#### Work request:
For this exercise, retype the lines from the one that holds "bitcoinhumour.url | relative_url" through the one that holds "## Pretty colors" in the records below, both included, exactly and without pictures.

#### Provided data:
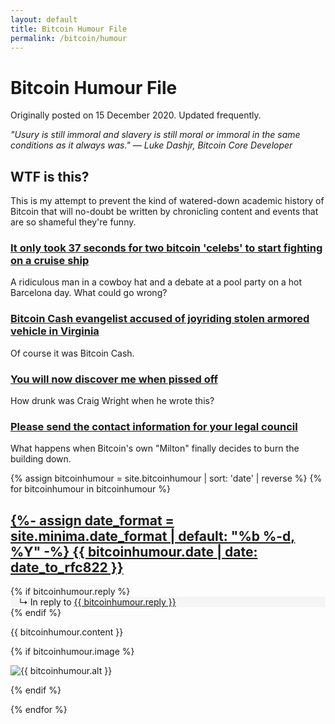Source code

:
 ```yaml
---
layout: default
title: Bitcoin Humour File
permalink: /bitcoin/humour
---
```


# Bitcoin Humour File

<p class="notebox">Originally posted on 15 December 2020. Updated frequently.</p> 

*"Usury is still immoral and slavery is still moral or immoral in the same conditions as it always was." — Luke Dashjr, Bitcoin Core Developer*


## WTF is this?

This is my attempt to prevent the kind of watered-down academic history of Bitcoin that will no-doubt be written by chronicling content and events that are so shameful they're funny.

### [It only took 37 seconds for two bitcoin 'celebs' to start fighting on a cruise ship](https://makgill.github.io/bitcoin-shame/coinsbank)

A ridiculous man in a cowboy hat and a debate at a pool party on a hot Barcelona day. What could go wrong?

### [Bitcoin Cash evangelist accused of joyriding stolen armored vehicle in Virginia](https://makgill.github.io/bitcoin-shame/tank)

Of course it was Bitcoin Cash.

### [You will now discover me when pissed off](https://makgill.github.io/bitcoin-shame/abc)

How drunk was Craig Wright when he wrote this?

### [Please send the contact information for your legal council](https://makgill.github.io/bitcoin-shame/please-send-contact)

What happens when Bitcoin's own "Milton" finally decides to burn the building down.



{% assign bitcoinhumour = site.bitcoinhumour | sort: 'date' | reverse %}
{% for bitcoinhumour in bitcoinhumour %}

<div class="h-entry note post-stub">
 
 
 <h2 class="post-stub"><a href="{{ bitcoinhumour.url | prepend: site.baseurl }}">
   {%- assign date_format = site.minima.date_format | default: "%b %-d, %Y" -%}
      <time class="dt-published" datetime="{{ bitcoinhumour.date | date_to_xmlschema }}" itemprop="datePublished">
        {{ bitcoinhumour.date | date: date_to_rfc822 }}
      </time>
   </a></h5>

{% if bitcoinhumour.reply %}
 <span class="reply-context" style="display:block;background-color: #f5f5f5;text-indent: 1em;">↳ In reply to <a href="{{ bitcoinhumour.reply | relative_url }}" class="u-in-reply-to h-cite">{{ bitcoinhumour.reply }}</a></span>
  {% endif %}
 
 <p class="p-content"> {{ bitcoinhumour.content }}
 </p>
 
   {% if bitcoinhumour.image %}
      <div class="post-image">
        <a href="{{ bitcoinhumour.url | relative_url }}" style="
    text-decoration: none;
">
          <img src="{{ bitcoinhumour.image | relative_url }}" alt="{{ bitcoinhumour.alt }}">
          
  </a>
       </div>  
      {% endif %}
 
</div>

{% endfor %}  
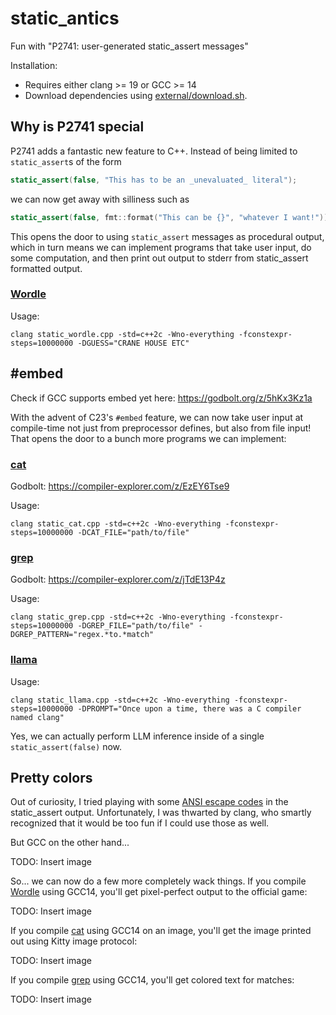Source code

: # static_antics

Fun with "P2741: user-generated static_assert messages"

Installation:

- Requires either clang >= 19 or GCC >= 14
- Download dependencies using [external/download.sh](external/download.sh).

## Why is P2741 special

P2741 adds a fantastic new feature to C++. Instead of being limited to `static_assert`s of the form

```c++
static_assert(false, "This has to be an _unevaluated_ literal");
```

we can now get away with silliness such as

```c++
static_assert(false, fmt::format("This can be {}", "whatever I want!"));
```

This opens the door to using `static_assert` messages as procedural output, which in turn means we can implement programs that take user input, do some computation, and then print out output to stderr from static_assert formatted output.

### [Wordle](antics/static_wordle.cpp)

Usage:
```
clang static_wordle.cpp -std=c++2c -Wno-everything -fconstexpr-steps=10000000 -DGUESS="CRANE HOUSE ETC"
```

## #embed

Check if GCC supports embed yet here: https://godbolt.org/z/5hKx3Kz1a

With the advent of C23's `#embed` feature, we can now take user input at compile-time not just from preprocessor defines, but also from file input! That opens the door to a bunch more programs we can implement:

### [cat](antics/static_cat.cpp)

Godbolt: https://compiler-explorer.com/z/EzEY6Tse9

Usage:
```
clang static_cat.cpp -std=c++2c -Wno-everything -fconstexpr-steps=10000000 -DCAT_FILE="path/to/file"
```

### [grep](antics/static_grep.cpp)

Godbolt: https://compiler-explorer.com/z/jTdE13P4z

Usage:
```
clang static_grep.cpp -std=c++2c -Wno-everything -fconstexpr-steps=10000000 -DGREP_FILE="path/to/file" -DGREP_PATTERN="regex.*to.*match"
```

### [llama](antics/static_llama.cpp)

Usage:
```
clang static_llama.cpp -std=c++2c -Wno-everything -fconstexpr-steps=10000000 -DPROMPT="Once upon a time, there was a C compiler named clang"
```

Yes, we can actually perform LLM inference inside of a single `static_assert(false)` now.

## Pretty colors

Out of curiosity, I tried playing with some [ANSI escape codes](https://gist.github.com/fnky/458719343aabd01cfb17a3a4f7296797) in the static_assert output. Unfortunately, I was thwarted by clang, who smartly recognized that it would be too fun if I could use those as well.

But GCC on the other hand...

TODO: Insert image

So... we can now do a few more completely wack things. If you compile [Wordle](antics/static_wordle.cpp) using GCC14, you'll get pixel-perfect output to the official game:

TODO: Insert image

If you compile [cat](antics/static_cat.cpp) using GCC14 on an image, you'll get the image printed out using Kitty image protocol:

TODO: Insert image

If you compile [grep](antics/static_grep.cpp) using GCC14, you'll get colored text for matches:

TODO: Insert image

#### Response:
        <a href="{{ bitcoinhumour.url | relative_url }}" style="
    text-decoration: none;
">
          <img src="{{ bitcoinhumour.image | relative_url }}" alt="{{ bitcoinhumour.alt }}">
          
  </a>
       </div>  
      {% endif %}
 
</div>

{% endfor %}  
Source code

: # static_antics

Fun with "P2741: user-generated static_assert messages"

Installation:

- Requires either clang >= 19 or GCC >= 14
- Download dependencies using [external/download.sh](external/download.sh).

## Why is P2741 special

P2741 adds a fantastic new feature to C++. Instead of being limited to `static_assert`s of the form

```c++
static_assert(false, "This has to be an _unevaluated_ literal");
```

we can now get away with silliness such as

```c++
static_assert(false, fmt::format("This can be {}", "whatever I want!"));
```

This opens the door to using `static_assert` messages as procedural output, which in turn means we can implement programs that take user input, do some computation, and then print out output to stderr from static_assert formatted output.

### [Wordle](antics/static_wordle.cpp)

Usage:
```
clang static_wordle.cpp -std=c++2c -Wno-everything -fconstexpr-steps=10000000 -DGUESS="CRANE HOUSE ETC"
```

## #embed

Check if GCC supports embed yet here: https://godbolt.org/z/5hKx3Kz1a

With the advent of C23's `#embed` feature, we can now take user input at compile-time not just from preprocessor defines, but also from file input! That opens the door to a bunch more programs we can implement:

### [cat](antics/static_cat.cpp)

Godbolt: https://compiler-explorer.com/z/EzEY6Tse9

Usage:
```
clang static_cat.cpp -std=c++2c -Wno-everything -fconstexpr-steps=10000000 -DCAT_FILE="path/to/file"
```

### [grep](antics/static_grep.cpp)

Godbolt: https://compiler-explorer.com/z/jTdE13P4z

Usage:
```
clang static_grep.cpp -std=c++2c -Wno-everything -fconstexpr-steps=10000000 -DGREP_FILE="path/to/file" -DGREP_PATTERN="regex.*to.*match"
```

### [llama](antics/static_llama.cpp)

Usage:
```
clang static_llama.cpp -std=c++2c -Wno-everything -fconstexpr-steps=10000000 -DPROMPT="Once upon a time, there was a C compiler named clang"
```

Yes, we can actually perform LLM inference inside of a single `static_assert(false)` now.

## Pretty colors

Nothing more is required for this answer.